To offer consumers content that’s engaging, restaurants need to find the sweet spot between long-form content and short-form social entertainment (think TikTok or Snapchat).
Whether customers are chilling at the bar with a mask on or sitting on the patio for outdoor dining, short-form in-venue entertainment such as movie trailers, viral videos or sports highlights will go a long way to get—and keep—them entertained and enthralled.
Engage Consumers Even After They Leave
Bars, restaurants and even shopping used to be the way every human socialized. Now, COVID has led everyone to find a new way to connect with friends and family either six feet apart or on Zoom.
Now, the places consumers love the most are reopening, yet most have capacity limits, some regions still require curfews and, of course, you can’t forget your mask. What if customers could still experience fun at the bar outside, in a safe socially distant setting?
Connecting social media to in-venue entertainment is key to keeping consumers engaged, so they aren’t just watching music videos or sports highlights but are actively interacting with them. Consumers seeing their posts on the TV at the bar, or instantly commenting on a music video via an app, is a whole new level of engagement that all venues should be taking advantage of.
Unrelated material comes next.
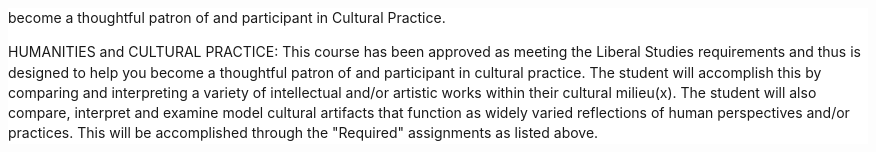 become a thoughtful patron of and participant in Cultural Practice.

 


 HUMANITIES and CULTURAL PRACTICE: This course has been approved as meeting the Liberal Studies requirements and thus is designed to help you become a thoughtful patron of and participant in cultural practice. The student will accomplish this by comparing and interpreting a variety of intellectual and/or artistic works within their cultural milieu(x). The student will also compare, interpret and examine model cultural artifacts that function as widely varied reflections of human perspectives and/or practices. This will be accomplished through the "Required" assignments as listed above.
To take it further, rather than just watch content at a restaurant, consumers can use an app to take that content with them anywhere, so they can still experience the venue even when they’re social distancing. Tying social media with social settings will give venues a leg up as they reopen.
Localized and Customized Advertising
COVID has caused many restaurants to bleed valuable revenue. Venues are now looking for affordable ways to advertise, avoiding the loss of even more money.
An easy way to bring in revenue for struggling businesses are advertisements that should be localized and customized to the specific venue. A sports bar playing sports highlights will have relevant advertising—and so will other kinds of bars and restaurants.
Targeted ads only a few seconds long are effective in generating brand awareness in front of the right demographics, while also generating valuable ad revenue.
Short-form Content is the Next Wave for Venues
Venues were never made to host long-form streaming content. Very few people would watch a movie or TV show playing at a restaurant. From the COVID TikTok wave to Instagram and Snapchat, short-form content is exactly what consumers look for.
To get customers to come, and come back, we need to adjust our strategy for this new world.